本发明的芳基卤代物、烯基硼酸与一氧化碳通过偶联反应合成ɑ,β-不饱和酮的反应机理:首先,铁与一氧化碳原位形成羰基铁化物,紧接着在碱作用下与烯基硼试剂作用形成高亲核性的有机铁中间体。该中间体发生分子内一氧化碳迁移插入形成酰基铁物种。随后,芳基卤代物通过单电子转移过程与酰基铁物种发生氧化加成形成关键的酰基芳基铁中间体,紧接着发生还原消除给出目标产物。本发明的方法中使用的催化剂来源广泛、廉价易得且环境友好,反应介质来源广泛、廉价且环保,无需外加配体且活性好,使用亚计量的碱可以取得高的催化活性,反应选择性高,底物来源广泛且稳定,底物官能团相容性好且底物的适用范围广,使用铁催化即可完成反应。
本发明通过铁催化实现羰基化三组分偶联反应合成ɑ,β-不饱和酮,催化剂廉价易得、弱的亚计量碱可以使反应顺利进行,而现有ɑ,β-不饱和酮的合成方法需要用到贵金属钯催化,或需要使用强碱。
此外,铁催化活性通常不高,对于羰基化偶联反应实际非常困难,本发明通过特定的合成方法和反应条件,首次发现铁能催化高效该类反应。
有益效果:与现有技术相比,本发明具有如下优点:
(1)本发明提供了一种无需配体促进的铁催化羰基化三组分偶联反应合成ɑ,β-不饱和酮的方法,该方法具有催化剂廉价、来源广泛和环保的独特优势;反应常压进行且选择性高;弱的亚计量碱可以使反应顺利进行;
(2)本发明提供的合成ɑ,β-不饱和酮的方法简单易行和安全,可直接得到目标产物,在优化的反应条件之下,目标产品分离后产率可达到95%,是一种通用、高效、经济和环境友好的合成ɑ,β-不饱和酮的方法;
(3)本发明提供的ɑ,β-不饱和酮的合成方法中,利用低聚聚乙二醇及其水溶液作为溶剂可以显著提高铁催化羰基化的活性,同时利用碱抑制了非羰基化副产物的生成,使得该反应具有高选择性、官能团相容性好和适用范围广的优势。
具体实施方式
根据下述实施例,可以更好地理解本发明。然而,本领域的技术人员容易理解,实施例所描述的内容仅用于说明本发明,而不应当也不会限制权利要求书中所详细描述的本发明。

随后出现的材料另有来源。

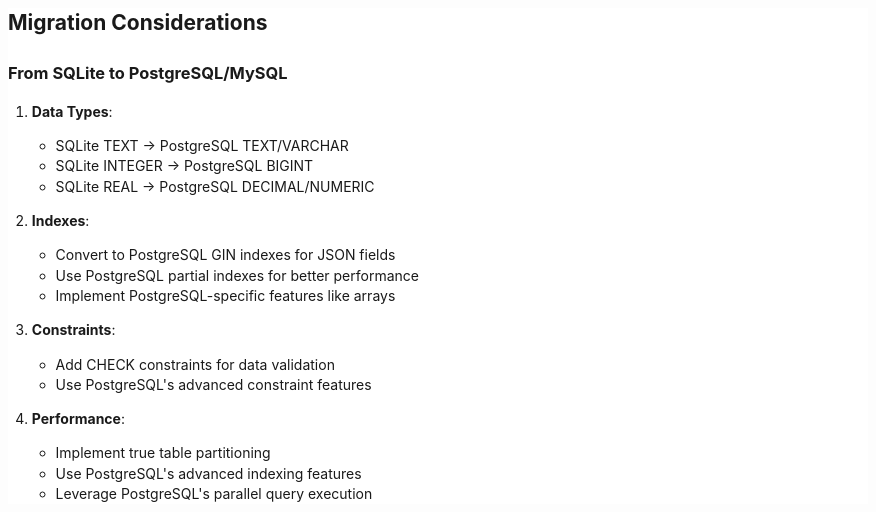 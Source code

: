 ## Migration Considerations

### From SQLite to PostgreSQL/MySQL

1. **Data Types**:
   - SQLite TEXT → PostgreSQL TEXT/VARCHAR
   - SQLite INTEGER → PostgreSQL BIGINT
   - SQLite REAL → PostgreSQL DECIMAL/NUMERIC

2. **Indexes**:
   - Convert to PostgreSQL GIN indexes for JSON fields
   - Use PostgreSQL partial indexes for better performance
   - Implement PostgreSQL-specific features like arrays

3. **Constraints**:
   - Add CHECK constraints for data validation
   - Use PostgreSQL's advanced constraint features

4. **Performance**:
   - Implement true table partitioning
   - Use PostgreSQL's advanced indexing features
   - Leverage PostgreSQL's parallel query execution
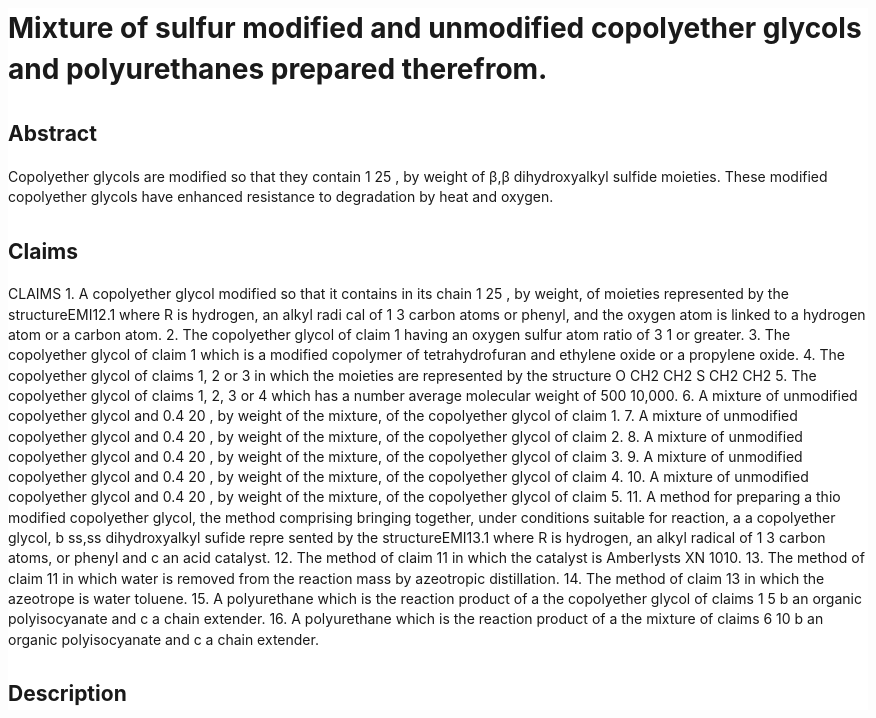 # Mixture of sulfur modified and unmodified copolyether glycols and polyurethanes prepared therefrom.

## Abstract
Copolyether glycols are modified so that they contain 1 25 , by weight of β,β dihydroxyalkyl sulfide moieties. These modified copolyether glycols have enhanced resistance to degradation by heat and oxygen.

## Claims
CLAIMS 1. A copolyether glycol modified so that it contains in its chain 1 25 , by weight, of moieties represented by the structureEMI12.1 where R is hydrogen, an alkyl radi cal of 1 3 carbon atoms or phenyl, and the oxygen atom is linked to a hydrogen atom or a carbon atom. 2. The copolyether glycol of claim 1 having an oxygen sulfur atom ratio of 3 1 or greater. 3. The copolyether glycol of claim 1 which is a modified copolymer of tetrahydrofuran and ethylene oxide or a propylene oxide. 4. The copolyether glycol of claims 1, 2 or 3 in which the moieties are represented by the structure O CH2 CH2 S CH2 CH2 5. The copolyether glycol of claims 1, 2, 3 or 4 which has a number average molecular weight of 500 10,000. 6. A mixture of unmodified copolyether glycol and 0.4 20 , by weight of the mixture, of the copolyether glycol of claim 1. 7. A mixture of unmodified copolyether glycol and 0.4 20 , by weight of the mixture, of the copolyether glycol of claim 2. 8. A mixture of unmodified copolyether glycol and 0.4 20 , by weight of the mixture, of the copolyether glycol of claim 3. 9. A mixture of unmodified copolyether glycol and 0.4 20 , by weight of the mixture, of the copolyether glycol of claim 4. 10. A mixture of unmodified copolyether glycol and 0.4 20 , by weight of the mixture, of the copolyether glycol of claim 5. 11. A method for preparing a thio modified copolyether glycol, the method comprising bringing together, under conditions suitable for reaction, a a copolyether glycol, b ss,ss dihydroxyalkyl sufide repre sented by the structureEMI13.1 where R is hydrogen, an alkyl radical of 1 3 carbon atoms, or phenyl and c an acid catalyst. 12. The method of claim 11 in which the catalyst is Amberlysts XN 1010. 13. The method of claim 11 in which water is removed from the reaction mass by azeotropic distillation. 14. The method of claim 13 in which the azeotrope is water toluene. 15. A polyurethane which is the reaction product of a the copolyether glycol of claims 1 5 b an organic polyisocyanate and c a chain extender. 16. A polyurethane which is the reaction product of a the mixture of claims 6 10 b an organic polyisocyanate and c a chain extender.

## Description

实施例中所述实验方法,如无特殊说明,均为常规方法;所述试剂和材料,如无特殊说明,均可从商业途径或通过现有技术简单制备获得。
实施例中的底物和产物的具体结构见表1。
本发明实施例中所用原料化合物以及合成的产物均为已知化合物,可以通过现有方法合成。
本发明实施例中以聚乙二醇作为反应溶剂,低分子量PEG为液体,高分子量的PEG是低熔点固体,加热为液体作为溶剂。
实施例1
化合物1:25mL反应瓶中依次加入氯化亚铁(0.05mmol),碳酸钠(0.25mmol),1a(0.5mmol),2a(0.6mmol)和聚乙二醇-400(2.0mL),并引入一个大气压的一氧化碳。反应混合物在100℃下反应3h。反应结束,加入饱和食盐水10mL,并用乙醚萃取(10mL×3),合并有机相,减压蒸除溶剂后,直接层析分离(石油醚:乙醚V/V=10:3)得到产物1,其产率86%。

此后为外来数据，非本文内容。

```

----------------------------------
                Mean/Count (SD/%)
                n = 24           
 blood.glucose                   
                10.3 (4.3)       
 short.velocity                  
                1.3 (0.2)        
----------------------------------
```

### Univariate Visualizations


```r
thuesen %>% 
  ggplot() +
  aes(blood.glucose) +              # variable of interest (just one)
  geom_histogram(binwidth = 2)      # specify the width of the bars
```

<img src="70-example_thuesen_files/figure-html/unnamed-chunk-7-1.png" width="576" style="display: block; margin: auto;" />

1H NMR(400MHz,CDCl3)δ8.37(d,J=8.8Hz,2H),8.16(d,J=8.8Hz,2H),7.86(d,J=15.6Hz,1H),7.69-7.67(m,2H),7.51(d,J=16.0Hz,1H),7.48-7.44ppm(m,3H);13C NMR(100MHz,CDCl3)δ189.0,150.0,146.8,143.0,134.2,131.2,129.4,129.1,128.7,123.8,121.2ppm.
实施例2
化合物2:25mL反应瓶中依次加入三氯化铁(0.05mmol),氢氧化钠(0.25mmol),1b(0.5mmol),2a(0.6mmol)和聚乙二醇-400(2.0mL),并引入一个大气压的一氧化碳。反应混合物在100℃下反应12h。反应结束,加入饱和食盐水10mL,并用乙醚萃取(10mL×3),合并有机相,减压蒸除溶剂后,直接层析分离(石油醚:乙醚V/V=10:2)得到产物2,其产率75%。
实施例3
化合物3:25mL反应瓶中依次加入乙酰丙酮亚铁(0.05mmol),氢氧化钾(0.25mmol),1c(0.5mmol),2a(0.6mmol)和聚乙二醇-400(2.0mL),并引入一个大气压的一氧化碳。反应混合物在100℃下反应12h。反应结束,加入饱和食盐水10mL,并用乙醚萃取(10mL×3),合并有机相,减压蒸除溶剂后,直接层析分离(石油醚:乙醚V/V=10:2)得到产物3,其产率85%。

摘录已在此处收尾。